■ Task directions: Print the line where "Definition at line" occurs and every line that follows it in the data below, ending with the last line, precisely as written.

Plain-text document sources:
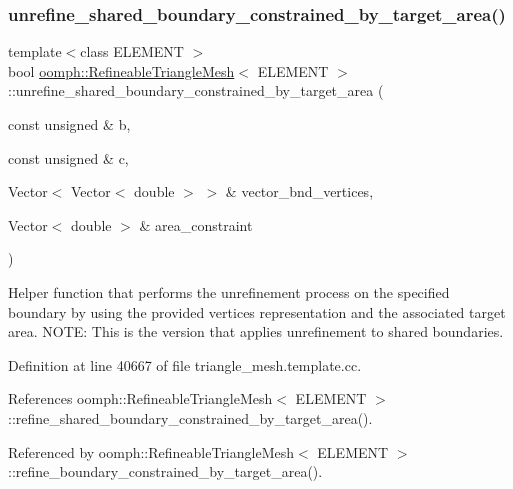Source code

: \subsubsection{\texorpdfstring{unrefine\+\_\+shared\+\_\+boundary\+\_\+constrained\+\_\+by\+\_\+target\+\_\+area()}{unrefine\_shared\_boundary\_constrained\_by\_target\_area()}}
{\footnotesize\ttfamily template$<$class E\+L\+E\+M\+E\+NT $>$ \\
bool \hyperlink{classoomph_1_1RefineableTriangleMesh}{oomph\+::\+Refineable\+Triangle\+Mesh}$<$ E\+L\+E\+M\+E\+NT $>$\+::unrefine\+\_\+shared\+\_\+boundary\+\_\+constrained\+\_\+by\+\_\+target\+\_\+area (\begin{DoxyParamCaption}\item[{const unsigned \&}]{b,  }\item[{const unsigned \&}]{c,  }\item[{Vector$<$ Vector$<$ double $>$ $>$ \&}]{vector\+\_\+bnd\+\_\+vertices,  }\item[{Vector$<$ double $>$ \&}]{area\+\_\+constraint }\end{DoxyParamCaption})\hspace{0.3cm}{\ttfamily [protected]}}



Helper function that performs the unrefinement process on the specified boundary by using the provided vertices representation and the associated target area. N\+O\+TE\+: This is the version that applies unrefinement to shared boundaries. 



Definition at line 40667 of file triangle\+\_\+mesh.\+template.\+cc.



References oomph\+::\+Refineable\+Triangle\+Mesh$<$ E\+L\+E\+M\+E\+N\+T $>$\+::refine\+\_\+shared\+\_\+boundary\+\_\+constrained\+\_\+by\+\_\+target\+\_\+area().



Referenced by oomph\+::\+Refineable\+Triangle\+Mesh$<$ E\+L\+E\+M\+E\+N\+T $>$\+::refine\+\_\+boundary\+\_\+constrained\+\_\+by\+\_\+target\+\_\+area().

\mbox{\label{classoomph_1_1RefineableTriangleMesh_ae52c6aea299625c683522f00a89ff33d}}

■ Answer for the task:
Definition at line 40667 of file triangle\+\_\+mesh.\+template.\+cc.



References oomph\+::\+Refineable\+Triangle\+Mesh$<$ E\+L\+E\+M\+E\+N\+T $>$\+::refine\+\_\+shared\+\_\+boundary\+\_\+constrained\+\_\+by\+\_\+target\+\_\+area().



Referenced by oomph\+::\+Refineable\+Triangle\+Mesh$<$ E\+L\+E\+M\+E\+N\+T $>$\+::refine\+\_\+boundary\+\_\+constrained\+\_\+by\+\_\+target\+\_\+area().

\mbox{\label{classoomph_1_1RefineableTriangleMesh_ae52c6aea299625c683522f00a89ff33d}}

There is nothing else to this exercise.